Vetora logo
Medium6 componentsInterview: Very High

Real-Time Chat (WhatsApp)

A real-time chat system like WhatsApp delivers 500K messages/s with sub-200ms end-to-end latency using WebSocket gateways, Cassandra message storage partitioned by conversation ID, and fan-out on write for group delivery. This 6-component architecture handles 1:1 messaging, 256-member group chats, read receipts, typing indicators, and offline inbox queuing with push notifications via APNs/FCM.

Real-TimeFan-OutWebSocket
Problem Statement

Real-time chat is one of the most frequently asked system design questions at top tech companies because it combines real-time communication, persistent storage, presence management, and offline delivery into a single problem. Building a system like WhatsApp or Slack requires engineering solutions for bidirectional communication, message ordering guarantees, and delivery semantics that work reliably across unreliable mobile networks.

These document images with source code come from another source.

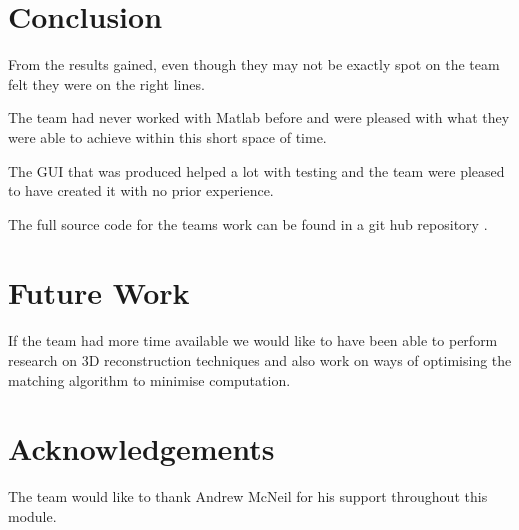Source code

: \documentclass[twocolumn]{article}
\begin{document}
\section{Conclusion}
\vspace{-1ex}

From the results gained, even though they may not be exactly spot on the team felt they were on the right lines.

The team had never worked with Matlab before and were pleased with what they were able to achieve within this short space of time. 
 
The GUI that was produced helped a lot with testing and the team were pleased to have created it with no prior experience.   

The full source code for the teams work can be found in a git hub repository \cite{githublink}.

\section{Future Work} 
\vspace{-1ex}

If the team had more time available we would like to have been able to perform research on 3D reconstruction techniques and also work on ways of optimising the matching algorithm to minimise computation. 


\section*{Acknowledgements}
The team would like to thank Andrew McNeil for his support throughout this module.





\end{document}
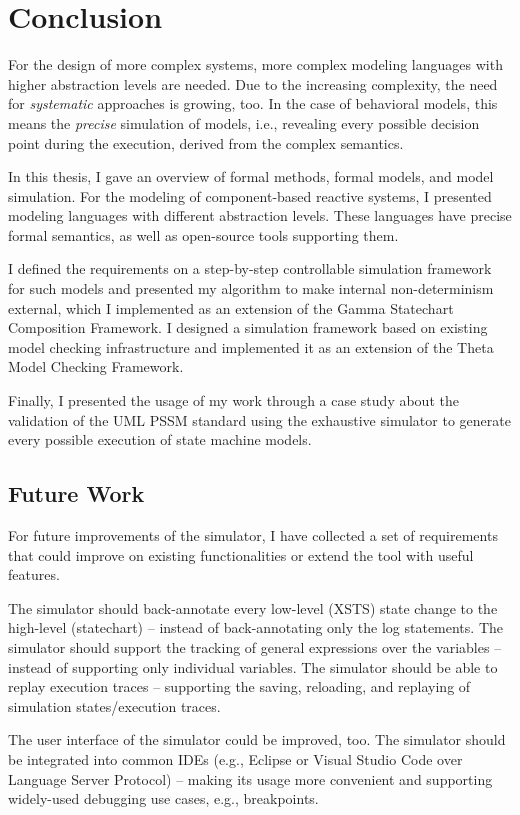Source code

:\chapter{Conclusion} \label{conclusion}

For the design of more complex systems, more complex modeling languages with higher abstraction levels are needed. Due to the increasing complexity, the need for \textit{systematic} approaches is growing, too. In the case of behavioral models, this means the \textit{precise} simulation of models, i.e., revealing every possible decision point during the execution, derived from the complex semantics.

In this thesis, I gave an overview of formal methods, formal models, and model simulation. For the modeling of component-based reactive systems, I presented modeling languages with different abstraction levels. These languages have precise formal semantics, as well as open-source tools supporting them.

I defined the requirements on a step-by-step controllable simulation framework for such models and presented my algorithm to make internal non-determinism external, which I implemented as an extension of the Gamma Statechart Composition Framework. I designed a simulation framework based on existing model checking infrastructure and implemented it as an extension of the Theta Model Checking Framework.

Finally, I presented the usage of my work through a case study about the validation of the UML PSSM standard using the exhaustive simulator to generate every possible execution of state machine models.

\section{Future Work} \label{future-work}

For future improvements of the simulator, I have collected a set of requirements that could improve on existing functionalities or extend the tool with useful features.

The simulator should back-annotate every low-level (XSTS) state change to the high-level (statechart) -- instead of back-annotating only the log statements. The simulator should support the tracking of general expressions over the variables -- instead of supporting only individual variables. The simulator should be able to replay execution traces -- supporting the saving, reloading, and replaying of simulation states/execution traces.

The user interface of the simulator could be improved, too. The simulator should be integrated into common IDEs (e.g., Eclipse or Visual Studio Code over Language Server Protocol) -- making its usage more convenient and supporting widely-used debugging use cases, e.g., breakpoints.
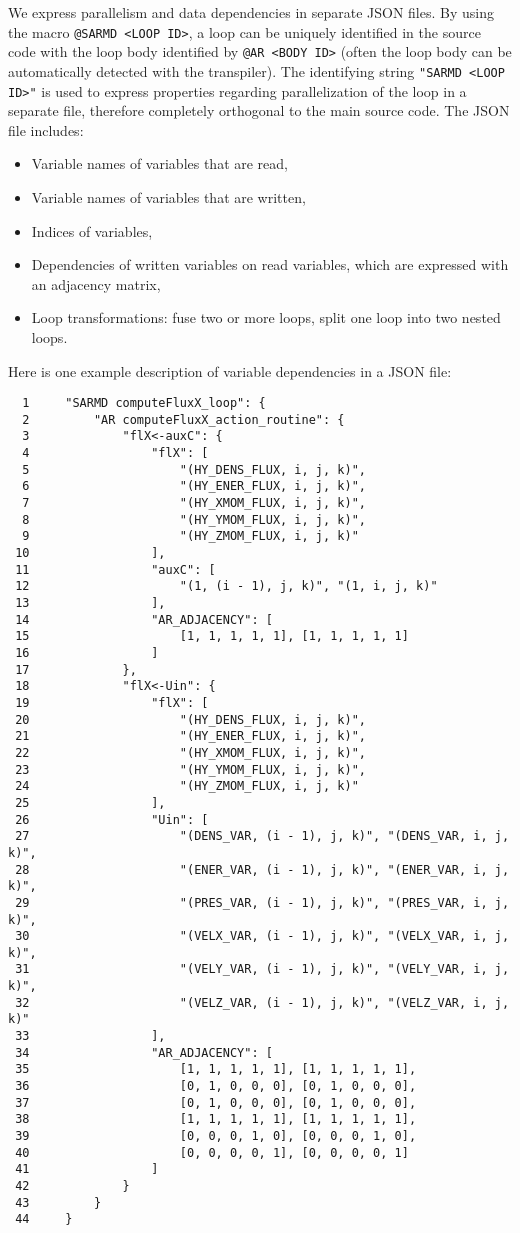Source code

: \documentclass{article}
\begin{document}
We express parallelism and data dependencies in separate JSON files.  By using
the macro \texttt{@SARMD <LOOP ID>}, a loop can be uniquely identified in the
source code with the loop body identified by \texttt{@AR <BODY ID>} (often the
loop body can be automatically detected with the transpiler).  The identifying
string \texttt{"SARMD <LOOP ID>"} is used to express properties regarding
parallelization of the loop in a separate file, therefore completely orthogonal
to the main source code.  The JSON file includes:
\begin{itemize}
  \item Variable names of variables that are read,
  \item Variable names of variables that are written,
  \item Indices of variables,
  \item Dependencies of written variables on read variables, which are
    expressed with an adjacency matrix,
  \item Loop transformations: fuse two or more loops, split one loop into two
    nested loops.
\end{itemize}
Here is one example description of variable dependencies in a JSON file:
\begin{verbatim}
  1     "SARMD computeFluxX_loop": {
  2         "AR computeFluxX_action_routine": {
  3             "flX<-auxC": {
  4                 "flX": [
  5                     "(HY_DENS_FLUX, i, j, k)",
  6                     "(HY_ENER_FLUX, i, j, k)",
  7                     "(HY_XMOM_FLUX, i, j, k)",
  8                     "(HY_YMOM_FLUX, i, j, k)",
  9                     "(HY_ZMOM_FLUX, i, j, k)"
 10                 ],
 11                 "auxC": [
 12                     "(1, (i - 1), j, k)", "(1, i, j, k)"
 13                 ],
 14                 "AR_ADJACENCY": [
 15                     [1, 1, 1, 1, 1], [1, 1, 1, 1, 1]
 16                 ]
 17             },
 18             "flX<-Uin": {
 19                 "flX": [
 20                     "(HY_DENS_FLUX, i, j, k)",
 21                     "(HY_ENER_FLUX, i, j, k)",
 22                     "(HY_XMOM_FLUX, i, j, k)",
 23                     "(HY_YMOM_FLUX, i, j, k)",
 24                     "(HY_ZMOM_FLUX, i, j, k)"
 25                 ],
 26                 "Uin": [
 27                     "(DENS_VAR, (i - 1), j, k)", "(DENS_VAR, i, j, k)",
 28                     "(ENER_VAR, (i - 1), j, k)", "(ENER_VAR, i, j, k)",
 29                     "(PRES_VAR, (i - 1), j, k)", "(PRES_VAR, i, j, k)",
 30                     "(VELX_VAR, (i - 1), j, k)", "(VELX_VAR, i, j, k)",
 31                     "(VELY_VAR, (i - 1), j, k)", "(VELY_VAR, i, j, k)",
 32                     "(VELZ_VAR, (i - 1), j, k)", "(VELZ_VAR, i, j, k)"
 33                 ],
 34                 "AR_ADJACENCY": [
 35                     [1, 1, 1, 1, 1], [1, 1, 1, 1, 1],
 36                     [0, 1, 0, 0, 0], [0, 1, 0, 0, 0],
 37                     [0, 1, 0, 0, 0], [0, 1, 0, 0, 0],
 38                     [1, 1, 1, 1, 1], [1, 1, 1, 1, 1],
 39                     [0, 0, 0, 1, 0], [0, 0, 0, 1, 0],
 40                     [0, 0, 0, 0, 1], [0, 0, 0, 0, 1]
 41                 ]
 42             }
 43         }
 44     }
\end{verbatim}
\end{document}
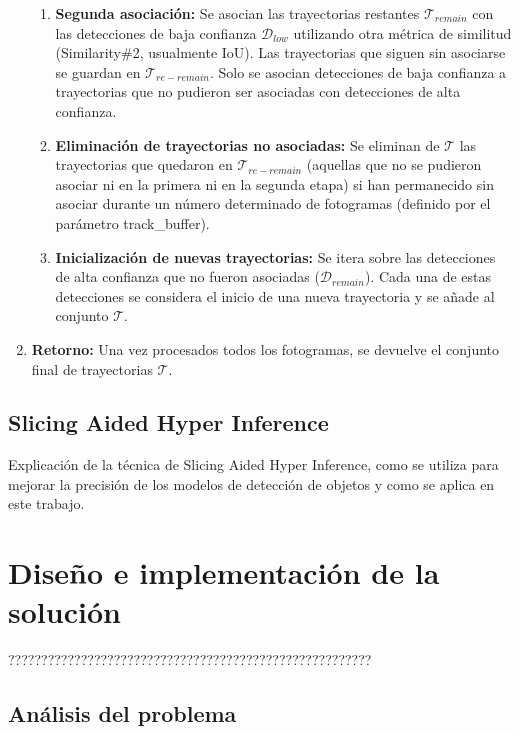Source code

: \documentclass[11pt,spanish,listoffigures,listoftables]{tfgetsinf}
\begin{document}
\begin{enumerate}
{\begin{enumerate}
      \item \textbf{Segunda asociación:} Se asocian las trayectorias restantes $\mathcal{T}_{remain}$ con las detecciones de baja confianza $\mathcal{D}_{low}$ utilizando otra métrica de similitud (Similarity\#2, usualmente IoU). Las trayectorias que siguen sin asociarse se guardan en $\mathcal{T}_{re-remain}$. Solo se asocian detecciones de baja confianza a trayectorias que no pudieron ser asociadas con detecciones de alta confianza.
      \item \textbf{Eliminación de trayectorias no asociadas:} Se eliminan de $\mathcal{T}$ las trayectorias que quedaron en $\mathcal{T}_{re-remain}$ (aquellas que no se pudieron asociar ni en la primera ni en la segunda etapa) si han permanecido sin asociar durante un número determinado de fotogramas (definido por el parámetro track\_buffer).
      \item \textbf{Inicialización de nuevas trayectorias:} Se itera sobre las detecciones de alta confianza que no fueron asociadas ($\mathcal{D}_{remain}$). Cada una de estas detecciones se considera el inicio de una nueva trayectoria y se añade al conjunto $\mathcal{T}$.
   \end{enumerate}
   } %
   \item \textbf{Retorno:} Una vez procesados todos los fotogramas, se devuelve el conjunto final de trayectorias $\mathcal{T}$.
\end{enumerate}




\section{Slicing Aided Hyper Inference}
Explicación de la técnica de Slicing Aided Hyper Inference, como se utiliza para mejorar la precisión de los modelos de detección de objetos y como se aplica en este trabajo.




\chapter{Diseño e implementación de la solución}

???????????????????????????????????????????????????????

\section{Análisis del problema}
\end{document}
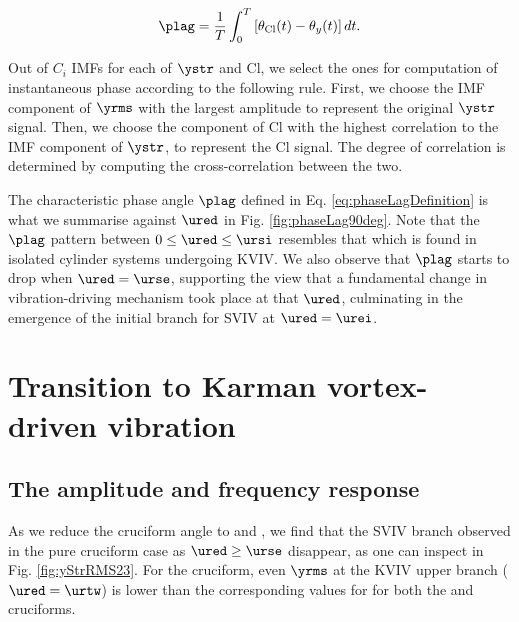 \documentclass[a4paper,fleqn]{cas-sc}
\begin{document}
\begin{equation}
  \plag = \frac{1}{T} \int_{0}^{T} \left[ \theta_{\text{Cl}}(t) - \theta_{y}(t) \right] dt.
  \label{eq:phaseLagDefinition}
\end{equation}

Out of $C_{i}$ IMFs for each of $\ystr$ and Cl, we select the ones for computation of instantaneous phase according to the following rule. First, we choose the IMF component of $\yrms$ with the largest \rms{} amplitude to represent the original $\ystr$ signal. Then, we choose the component of Cl with the highest correlation to the IMF component of $\ystr$, to represent the Cl signal. The degree of correlation is determined by computing the cross-correlation between the two.

The characteristic phase angle $\plag$ defined in Eq. \ref{eq:phaseLagDefinition} is what we summarise against $\ured$ in Fig. \ref{fig:phaseLag90deg}. Note that the $\plag$ pattern between $0 \leq \ured \leq \ursi$ resembles that which is found in isolated cylinder systems undergoing KVIV. We also observe that $\plag$ starts to drop when $\ured = \urse$, supporting the view that a fundamental change in vibration-driving mechanism took place at that $\ured$, culminating in the emergence of the initial branch for SVIV at $\ured = \urei$.

\section{Transition to Karman vortex-driven vibration}\label{sec:transitionToKarman}
\subsection{The amplitude and frequency response}\label{ssec:transRegimeAmpFreqResp}

As we reduce the cruciform angle to \angfo{} and \angth{}, we find that the SVIV branch observed in the pure cruciform case as $\ured \geq \urse$ disappear, as one can inspect in Fig. \ref{fig:yStrRMS23}. For the \angth{} cruciform, even $\yrms$ at the KVIV upper branch ($\ured = \urtw$) is lower than the corresponding values for for both the \angfi{} and \angfo{} cruciforms.
\end{document}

At WhatsApp's scale, the system handles over 100 billion messages per day across 2 billion active users. Messages must be delivered in order within a conversation, exactly once under normal conditions, and at-least-once for offline recipients who reconnect. Group chats add fan-out complexity: a single message sent to a 256-member group generates 255 delivery operations that must complete reliably without blocking the sender.

Beyond basic message delivery, a production chat system must support read receipts (delivered, read), typing indicators (real-time ephemeral signals), media attachments (images, videos, documents), end-to-end encryption, and multi-device synchronization. Each of these features introduces its own scaling challenges. Typing indicators, for example, are high-frequency signals that must not be persisted but must be delivered with low latency — a fundamentally different workload from message storage.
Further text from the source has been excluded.